17. Péché originel
*
Varsovie était une ville sombre et secrète. Les gens s'y couvraient comme s'il risquait de provoquer le mal en levant les yeux. C'était un peuple méfiant, pas nécessairement agressif mais aussi froid que n'étais le climat en ce mois de février. Nous n'étions pas si loin de Prague mais là où j'avais la sensation que le Printemps s'éveillait doucement, le froid était encore mordant de ce côté du globe.
Je me demandais même s'il avait un jour une fin.
Minho m'avait parlé d'un Originel en particulier vivant dans ces quartiers sombres aux murs noircis par l'humidité. Herald. Un Originel si ancien, le plus ancien d'entre nous qui avait vécu du temps peuples barbares après la chute de l'Empire Romain d'Occident.
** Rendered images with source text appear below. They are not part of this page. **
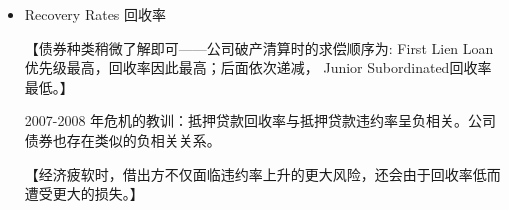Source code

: \begin{itemize}
\begin{itemize}
\begin{itemize}
        例如：假设每年的风险率是恒定的 1.5\%。
        
        第一年年底发生违约的概率是 \(1 - {\mathrm{e}}^{-{0.015} \times  1} = {0.0149}\) 。
        
        到第二年年底发生违约的概率是 \(1 - {\mathrm{e}}^{-{0.015} \times  2} = {0.0296}\)
        
        在第三年、第四年和第五年结束时发生违约的概率分别为0.0440， 0.0582， 和0.0723
        
        
         第四年的无条件违约概率为\({0.0582} - {0.0440} = {0.0142}\) 
        
         在没有提前违约的条件下，第四年违约的概率为 0.0142/(1- 0.0440) = 0.0149
        
        \item Recovery Rates 回收率
        

        \begin{table}[htbp]
            \centering
            \caption{1983 到 2021 不同公司债券种类的回收率}
        \end{table}
        
        【债券种类稍微了解即可——公司破产清算时的求偿顺序为: First Lien Loan优先级最高，回收率因此最高；后面依次递减， Junior Subordinated回收率最低。】 
        
        2007-2008 年危机的教训：抵押贷款回收率与抵押贷款违约率呈负相关。公司债券也存在类似的负相关关系。
        
    【经济疲软时，借出方不仅面临违约率上升的更大风险，还会由于回收率低而遭受更大的损失。】

    \end{itemize}
\end{itemize}

\end{itemize}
J'étais le fruit du sang du plus puissant et du plus ancien, le sang d'Herald coulait aussi dans mes veines. Je n'étais pas nécessairement pressé de le rencontrer mais une partie de moi voulait savoir. Avait-il donné son sang volontairement ou lui avait-on volé ? Comme on l'avait fait avec Felix ? Une partie de moi voulait le voir. Comme si cela pouvait m'aider à mieux me comprendre. J'assimilais ma rage, ma part sombre à Felix autant que celle qui était né du sentiment de trahison, de ma souffrance personnelle à une existence que je n'avais pas choisie. Qu'en était-il de ma bonté ? De ma joie à ressentir encore des émotions humaines ? De la chaleur qui me gagnait lorsque Minho me regardait dans les yeux, me souriait, me touchait. Est-ce qu'elle me venait d'Herald ?
C'était ce que je voulais savoir.
En marchant dans les pavés de Varsovie, je me laissais conduire par mes instincts, j'essayais de repérer mes semblables parmi la population, j'essayais de sentir ou non la présence d'un Originel et je l'appelai, espérant lui signifier que je ne lui voulais aucun mal.
Mais durant des heures, je ne sentis même pas un hybride. J'étais le seul vampire de la ville. En tout cas le seul à se manifester. J'étais un peu déçu mais je ne m'avouais pas vaincu. Herald n'avait aucune raison de me faire confiance, s'il m'a senti, il devait être sur la réserve et c'était compréhensif. Je me dirigeais alors vers un petit hôtel discret, que je payais avec un peu d'argent que j'avais dérobé à ma dernière victime. Je me glissais dans la petit chambre, fatigué plus moralement que physiquement par mon périple. Je m'allongeais sur le lit, me laissant à nouveau porter par mes pensées qui me conduisaient irrémédiablement vers la même personne.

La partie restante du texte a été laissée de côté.